This FIRST AMENDMENT TO PELLET SALE AND PURCHASE AGREEMENT (the “Amendment”) is
entered into, dated and effective as of December 16, 2004, by and among THE
CLEVELAND-CLIFFS IRON COMPANY, an Ohio corporation (“CCIC”), CLIFFS MINING
COMPANY, a Delaware corporation (“CMC”), NORTHSHORE MINING COMPANY, a Delaware
corporation (“Northshore”), CLIFFS SALES COMPANY, an Ohio corporation formerly
known as Northshore Sales Company (“Sales”; CCIC, CMC, Northshore and Sales,
collectively, “Cliffs”), INTERNATIONAL STEEL GROUP INC., a Delaware corporation
(“ISG”), ISG CLEVELAND INC., a Delaware corporation (“ISG Cleveland”), and ISG
INDIANA HARBOR INC., a Delaware corporation (“ISG Indiana Harbor”; ISG, ISG
Cleveland and ISG Indiana Harbor, collectively, “Steel”).

RECITALS

WHEREAS, Cliffs and Steel desire to enter into this Amendment to amend their
Pellet Sale and Purchase Agreement, dated as of April 10, 2002 (the
“Agreement”);

NOW, THEREFORE, in consideration of the premises, their mutual covenants and
other good and valuable consideration the receipt and sufficiency of which are
hereby acknowledged, the parties agree as follows:

1.The WHEREAS clause appearing on pages 1 and 2 of the Agreement is hereby
deleted and the following added as a new WHEREAS clause:

WHEREAS, Cliffs desires to sell to Steel and Steel desires to purchase from
Cliffs certain quantities of grades of iron ore pellets as follows: (i) such
grades of iron ore standard pellets being those produced at the [****] iron ore
pellet plant (“[****] Pellets”), located in [****] (“[****] Mine”); (ii) such
grades of iron ore flux pellets being those produced at the [****] iron ore
plant (“[****] Pellets”), located in [****] (“[****] Mine”); (iii) such grades
of iron ore standard pellets being those produced at the [****] iron ore pellet
plant (“[****] Pellets”), located in [****] (“[****] Mine”); (iv) such grades of
iron ore standard pellets being those produced at the [****] iron ore pellet
plant (“[****] Pellets”), located in [****] (“[****] Mine”); (v) such grades of
iron ore partial flux pellets being those produced at the [****] iron ore plant
(“[****] Pellets”), located in [****] (“[****] Mine”); or (vi) such other pellet
grades as may be mutually agreed to by the parties hereto (such [****] Pellets,
[****] Pellets, [****] Pellets, [****] Pellets, [****] Pellets, and other
mutually agreed upon pellets collectively being referred to herein as “Cliffs
Pellets”), all on the conditions contained herein.

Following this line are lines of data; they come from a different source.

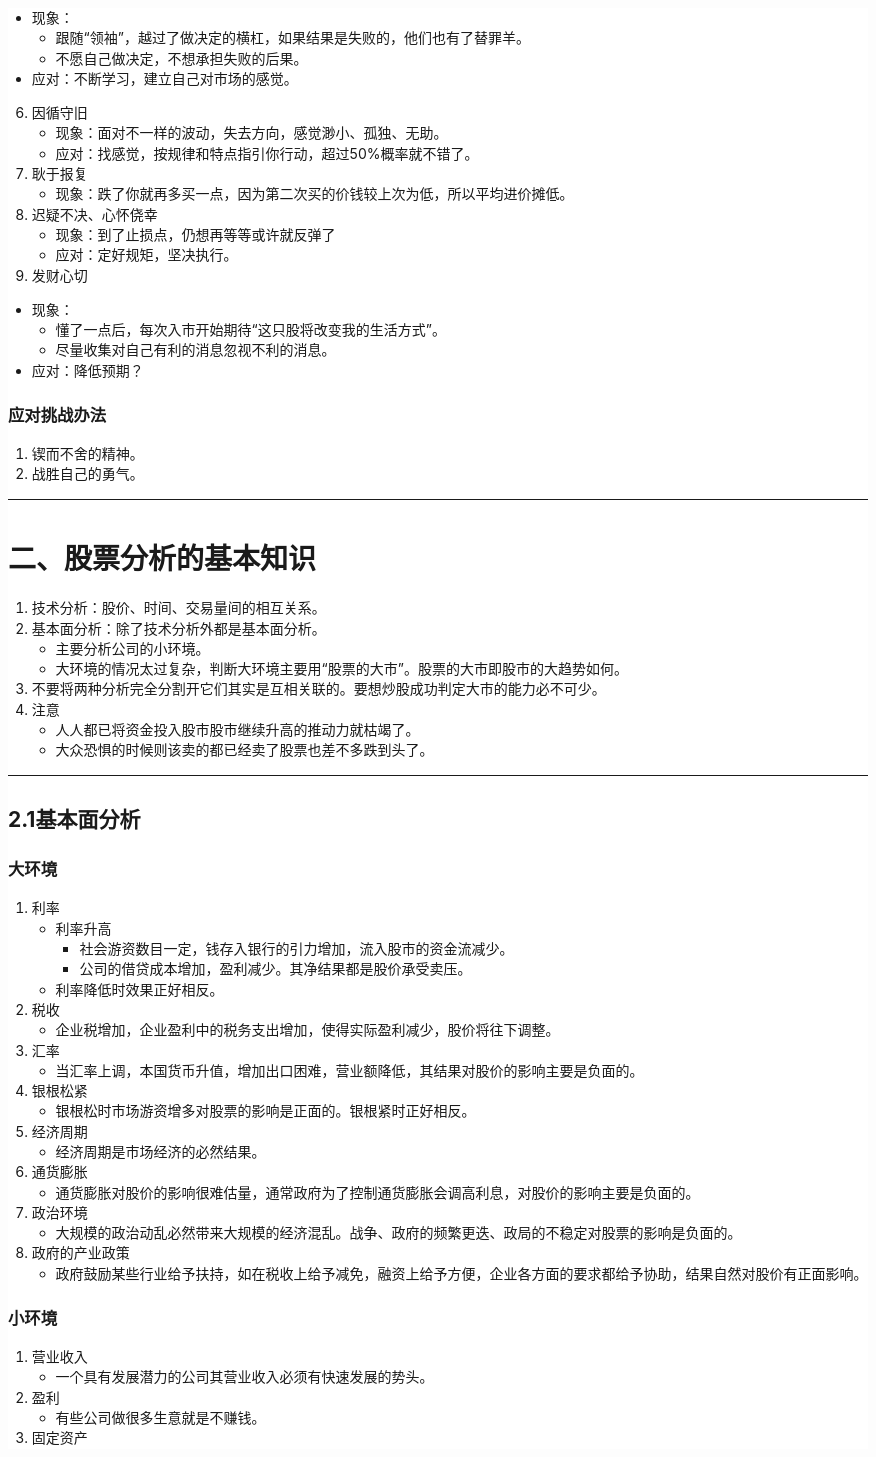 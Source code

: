    - 现象：
     - 跟随“领袖”，越过了做决定的横杠，如果结果是失败的，他们也有了替罪羊。
     - 不愿自己做决定，不想承担失败的后果。
   - 应对：不断学习，建立自己对市场的感觉。
6. 因循守旧
   - 现象：面对不一样的波动，失去方向，感觉渺小、孤独、无助。
   - 应对：找感觉，按规律和特点指引你行动，超过50%概率就不错了。
7. 耿于报复
   - 现象：跌了你就再多买一点，因为第二次买的价钱较上次为低，所以平均进价摊低。
8. 迟疑不决、心怀侥幸
   - 现象：到了止损点，仍想再等等或许就反弹了
   - 应对：定好规矩，坚决执行。
9.  发财心切
   - 现象：
     - 懂了一点后，每次入市开始期待“这只股将改变我的生活方式”。
     - 尽量收集对自己有利的消息忽视不利的消息。
   - 应对：降低预期？
### 应对挑战办法
1. 锲而不舍的精神。
2. 战胜自己的勇气。
---
# 二、股票分析的基本知识
1. 技术分析：股价、时间、交易量间的相互关系。
2. 基本面分析：除了技术分析外都是基本面分析。
   - 主要分析公司的小环境。
   - 大环境的情况太过复杂，判断大环境主要用“股票的大市”。股票的大市即股市的大趋势如何。
3. 不要将两种分析完全分割开它们其实是互相关联的。要想炒股成功判定大市的能力必不可少。
4. 注意
   - 人人都已将资金投入股市股市继续升高的推动力就枯竭了。
   - 大众恐惧的时候则该卖的都已经卖了股票也差不多跌到头了。
---
## 2.1基本面分析
### 大环境
1. 利率
   - 利率升高
     - 社会游资数目一定，钱存入银行的引力增加，流入股市的资金流减少。
     - 公司的借贷成本增加，盈利减少。其净结果都是股价承受卖压。
   - 利率降低时效果正好相反。
2. 税收
   - 企业税增加，企业盈利中的税务支出增加，使得实际盈利减少，股价将往下调整。
3. 汇率
   - 当汇率上调，本国货币升值，增加出口困难，营业额降低，其结果对股价的影响主要是负面的。
4. 银根松紧
   - 银根松时市场游资增多对股票的影响是正面的。银根紧时正好相反。
5. 经济周期
   - 经济周期是市场经济的必然结果。
6. 通货膨胀
   - 通货膨胀对股价的影响很难估量，通常政府为了控制通货膨胀会调高利息，对股价的影响主要是负面的。
7. 政治环境
   - 大规模的政治动乱必然带来大规模的经济混乱。战争、政府的频繁更迭、政局的不稳定对股票的影响是负面的。
8. 政府的产业政策
   - 政府鼓励某些行业给予扶持，如在税收上给予减免，融资上给予方便，企业各方面的要求都给予协助，结果自然对股价有正面影响。
### 小环境
1. 营业收入
   - 一个具有发展潜力的公司其营业收入必须有快速发展的势头。
2. 盈利
   - 有些公司做很多生意就是不赚钱。
3. 固定资产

2.    Section 4(c) of the Agreement is hereby deleted and the following added as
a new Section 4(c):

(c)    With respect to the tonnage of [****] Pellets which Cliffs will have
available for sale to Steel, on or before December 31 of each year Cliffs shall
notify Steel in writing as to the tonnage of [****] Pellets Cliffs shall sell to
Steel, which tonnage shall equal Steel's Annual Pellet Tonnage Requirements for
such year.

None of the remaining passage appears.